Running Manjaro now. Unlike Gentoo, and similar to Debian arm64, it defaults to poor SSL performance then shows that same 60% performance jump just by setting OPENSSL_armcap=0. This pointed to a key factor being OpenSSL 1.0.2s vs 1.1.1c.
Then looking at a source file that is unique to 1.1.1 (vpaes-armv8.pl), this partly aligns with ejolson's theory:
jdonald wrote: ↑Sat Aug 17, 2019 8:59 pm
ejolson wrote: ↑Sat Aug 17, 2019 7:43 pm
timing-related side-channel attacks. Therefore, it is possible that the current 64-bit ARM assembler in openssl works but was deemed unsafe and that is why it is currently disabled.
Is compiled code necessarily more resistant against timing attacks?
Code: Select all
# CBC enc ECB enc/dec(*) [bit-sliced enc/dec]

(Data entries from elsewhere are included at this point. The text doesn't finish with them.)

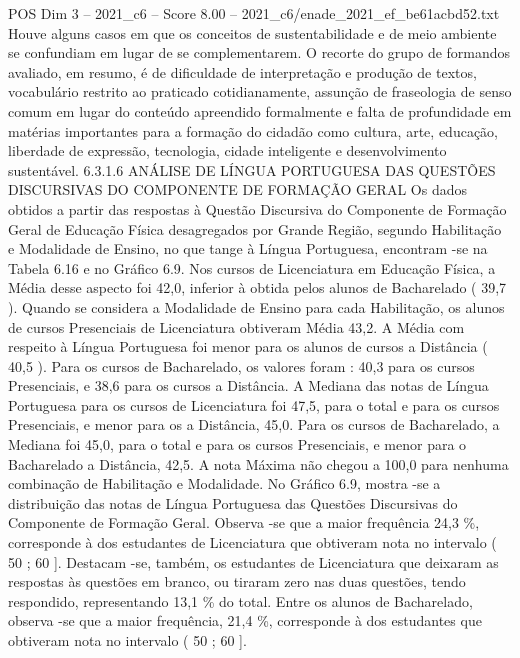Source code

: \begin{textsample}{POS Dim 3 – 2021\_c6 – Score 8.00 – 2021\_c6/enade\_2021\_ef\_be61acbd52.txt}
Houve alguns casos em que os conceitos de sustentabilidade e de meio ambiente se confundiam em lugar de se complementarem.
O recorte do grupo de formandos avaliado, em resumo, é de dificuldade de interpretação e produção de textos, vocabulário restrito ao praticado cotidianamente, assunção de fraseologia de senso comum em lugar do conteúdo apreendido formalmente e falta de profundidade em matérias importantes para a formação do cidadão como cultura, arte, educação, liberdade de expressão, tecnologia, cidade inteligente e desenvolvimento sustentável. 6.3.1.6 ANÁLISE DE LÍNGUA PORTUGUESA DAS QUESTÕES DISCURSIVAS DO COMPONENTE DE FORMAÇÃO GERAL Os dados obtidos a partir das respostas à Questão Discursiva do Componente de Formação Geral de Educação Física desagregados por Grande Região, segundo Habilitação e Modalidade de Ensino, no que tange à Língua Portuguesa, encontram -se na Tabela 6.16 e no Gráfico 6.9.
Nos cursos de Licenciatura em Educação Física, a Média desse aspecto foi 42,0, inferior à obtida pelos alunos de Bacharelado ( 39,7 ).
Quando se considera a Modalidade de Ensino para cada Habilitação, os alunos de cursos Presenciais de Licenciatura obtiveram Média 43,2.
A Média com respeito à Língua Portuguesa foi menor para os alunos de cursos a Distância ( 40,5 ).
Para os cursos de Bacharelado, os valores foram : 40,3 para os cursos Presenciais, e 38,6 para os cursos a Distância.
A Mediana das notas de Língua Portuguesa para os cursos de Licenciatura foi 47,5, para o total e para os cursos Presenciais, e menor para os a Distância, 45,0.
Para os cursos de Bacharelado, a Mediana foi 45,0, para o total e para os cursos Presenciais, e menor para o Bacharelado a Distância, 42,5.
A nota Máxima não chegou a 100,0 para nenhuma combinação de Habilitação e Modalidade.
No Gráfico 6.9, mostra -se a distribuição das notas de Língua Portuguesa das Questões Discursivas do Componente de Formação Geral.
Observa -se que a maior frequência 24,3 \%, corresponde à dos estudantes de Licenciatura que obtiveram nota no intervalo ( 50 ; 60 ].
Destacam -se, também, os estudantes de Licenciatura que deixaram as respostas às questões em branco, ou tiraram zero nas duas questões, tendo respondido, representando 13,1 \% do total.
Entre os alunos de Bacharelado, observa -se que a maior frequência, 21,4 \%, corresponde à dos estudantes que obtiveram nota no intervalo ( 50 ; 60 ].

\end{textsample}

# Cortex-A53 21.5 18.1/20.6 [17.5/19.8 ]
# Cortex-A57 36.0(**) 20.4/24.9(**) [14.4/16.6 ]
# ...
# (**) these results are worse than scalar compiler-generated
# code, but it's constant-time and therefore preferred;
(Note: This actually somewhat the opposite of the earlier hypothesis, rather compiled code here is considered
less safe while the assembler path for VPAES_ASM is slower.)
As the comment says they are indeed sacrificing 64-bit performance further for the intent of making it more resistant to side-channel attacks. At the same time, that's a whole additional 60% performance cost in a CPU-constrained system.
Gentoo avoids the performance loss at the expense of remaining theoretically more vulnerable. I doubt this was a conscious decision, just an artifact of sticking with OpenSSL 1.0.2 for other reasons.
And non-Gentoo 64-bit users are put into the odd situation that they can choose to reduce overhead by running Chromium or Firefox with OPENSSL_armcap=0
Funny how such intricate consequences ultimately stemmed from the decision not to put ARMv8 cryptographic extensions in the Pi 4.